Clauses 86 to 89 agreed.

Clause 90 : Application of certain provisions of the Energy Act 2004 in relation to esc administration orders

Amendment 34B

Moved by Lord Jenkin of Roding

34B: Clause 90, page 70, line 43, at end insert-

"( ) In the application of section 157(2), insert "or" at the end of paragraph (a) and omit paragraph (b)."

Lord Jenkin of Roding: My Lords, I am conscious that we are nearing the usual time for the Committee to adjourn so I will try to be brief. I just make a point by way of introduction. Nobody reading this amendment could have a clue what it was about. The reason for that is that it is a striking example of the Bill adopting the process of legislation by reference to earlier Bills. I am sorry my noble friend Lord Marland is not here. I have raised this matter with the Law Commission because the gas and electricity Acts are now virtually indecipherable; it is impossible to find one's way around them. It is high time that there was a consolidation. Having said that, I will move on.

The real problem that the amendment addresses is that one of the provisions of the Energy Act 2004 that is being applied to this Bill is Section 157. Section 157(2) established three grounds on which an energy supply company can be put into administration. One is that the company is unable to pay its debts. Another is that it would be just and equitable, under Section 124A of the Insolvency Act, to wind up the company in the public interest-for instance to stop fraud or criminal activity. The third ground-this is what the amendment is about-is that the court must be satisfied that the company is likely to be unable to pay its debts. The 2004 Act applied to network companies; this Bill would apply it to supply companies. My amendment would delete that third ground-of a company being likely to be unable to pay its debts-for administration as it would apply to supply companies.

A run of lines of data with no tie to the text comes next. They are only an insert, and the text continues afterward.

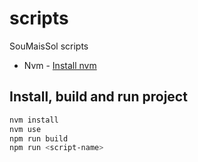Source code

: # scripts

SouMaisSol scripts

- Nvm - [Install nvm](https://github.com/nvm-sh/nvm#installing-and-updating)

## Install, build and run project

```bash
nvm install
nvm use
npm run build
npm run <script-name>
```
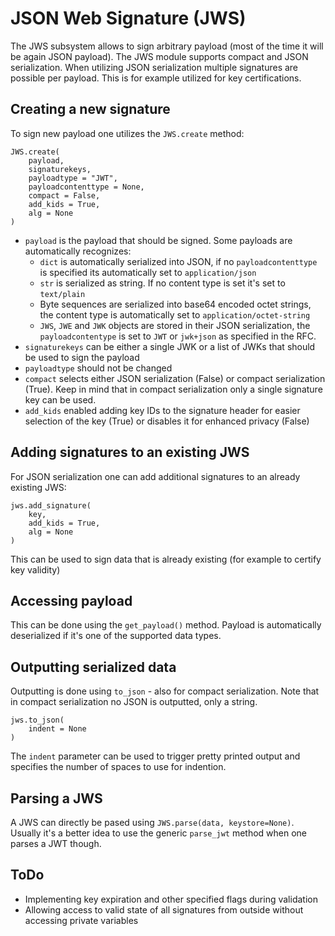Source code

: # JSON Web Signature (JWS)

The JWS subsystem allows to sign arbitrary payload (most of the time it will
be again JSON payload). The JWS module supports compact and JSON serialization.
When utilizing JSON serialization multiple signatures are possible per payload.
This is for example utilized for key certifications.

## Creating a new signature

To sign new payload one utilizes the ```JWS.create``` method:

```
JWS.create(
    payload,
    signaturekeys,
    payloadtype = "JWT",
    payloadcontenttype = None,
    compact = False,
    add_kids = True,
    alg = None
)
```

* ```payload``` is the payload that should be signed. Some payloads are automatically
  recognizes:
   * ```dict``` is automatically serialized into JSON, if no ```payloadcontenttype```
     is specified its automatically set to ```application/json```
   * ```str``` is serialized as string. If no content type is set it's set to ```text/plain```
   * Byte sequences are serialized into base64 encoded octet strings, the content type
     is automatically set to ```application/octet-string```
   * ```JWS```, ```JWE``` and ```JWK``` objects are stored in their JSON serialization,
     the ```payloadcontentype``` is set to ```JWT``` or ```jwk+json``` as specified in the RFC.
* ```signaturekeys``` can be either a single JWK or a list of JWKs that should be
  used to sign the payload
* ```payloadtype``` should not be changed
* ```compact``` selects either JSON serialization (False) or compact serialization (True).
  Keep in mind that in compact serialization only a single signature key can be used.
* ```add_kids``` enabled adding key IDs to the signature header for easier selection of the
  key (True) or disables it for enhanced privacy (False)

## Adding signatures to an existing JWS

For JSON serialization one can add additional signatures to an already existing JWS:

```
jws.add_signature(
    key,
    add_kids = True,
    alg = None
)
```

This can be used to sign data that is already existing (for example to certify key validity)

## Accessing payload

This can be done using the ```get_payload()``` method. Payload is automatically deserialized
if it's one of the supported data types.

## Outputting serialized data

Outputting is done using ```to_json``` - also for compact serialization. Note that in compact
serialization no JSON is outputted, only a string.

```
jws.to_json(
    indent = None
)
```

The ```indent``` parameter can be used to trigger pretty printed output and specifies the number
of spaces to use for indention.

## Parsing a JWS

A JWS can directly be pased using ```JWS.parse(data, keystore=None)```. Usually it's a better
idea to use the generic ```parse_jwt``` method when one parses a JWT though.

## ToDo

* Implementing key expiration and other specified flags during validation
* Allowing access to valid state of all signatures from outside without accessing private variables
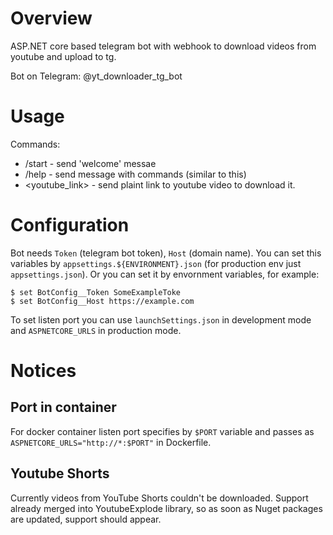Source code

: # Overview
ASP.NET core based telegram bot with webhook to download videos from youtube and upload to tg.

Bot on Telegram: @yt_downloader_tg_bot

# Usage
Commands:

*   /start - send 'welcome' messae
*   /help - send message with commands (similar to this)
*   <youtube_link> - send plaint link to youtube video to 
download it.

# Configuration
Bot needs `Token` (telegram bot token), `Host`
(domain name). You can set this variables by 
`appsettings.${ENVIRONMENT}.json` (for production env just
`appsettings.json`). Or you can set it by envornment variables, for example:
```
$ set BotConfig__Token SomeExampleToke
$ set BotConfig__Host https://example.com
```

To set listen port you can use `launchSettings.json` in 
development mode and `ASPNETCORE_URLS` in production mode. 

# Notices

## Port in container
For docker container listen port specifies by `$PORT` 
variable and passes as `ASPNETCORE_URLS="http://*:$PORT"`
in Dockerfile.

## Youtube Shorts
Currently videos from YouTube Shorts couldn't be 
downloaded. Support already merged into YoutubeExplode 
library, so as soon as Nuget packages are updated, support 
should appear.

To put it in layman's terms, this means that the petitioner for a special administration order must be able to convince the court that, while the company in question is currently quite solvent, it is at risk of becoming insolvent, perhaps because the scale of liabilities that it faces looks excessive in relation to the foreseeable value of its assets. How far ahead? It is a very uncertain test. The reason for the third test was that it enabled a company's directors, who after all should have the best view of the likely future circumstances, to apply for insolvency administration. That cannot possibly apply here because the only people who can apply for administration under this Bill are the Minister or Ofgem. The directors cannot do so.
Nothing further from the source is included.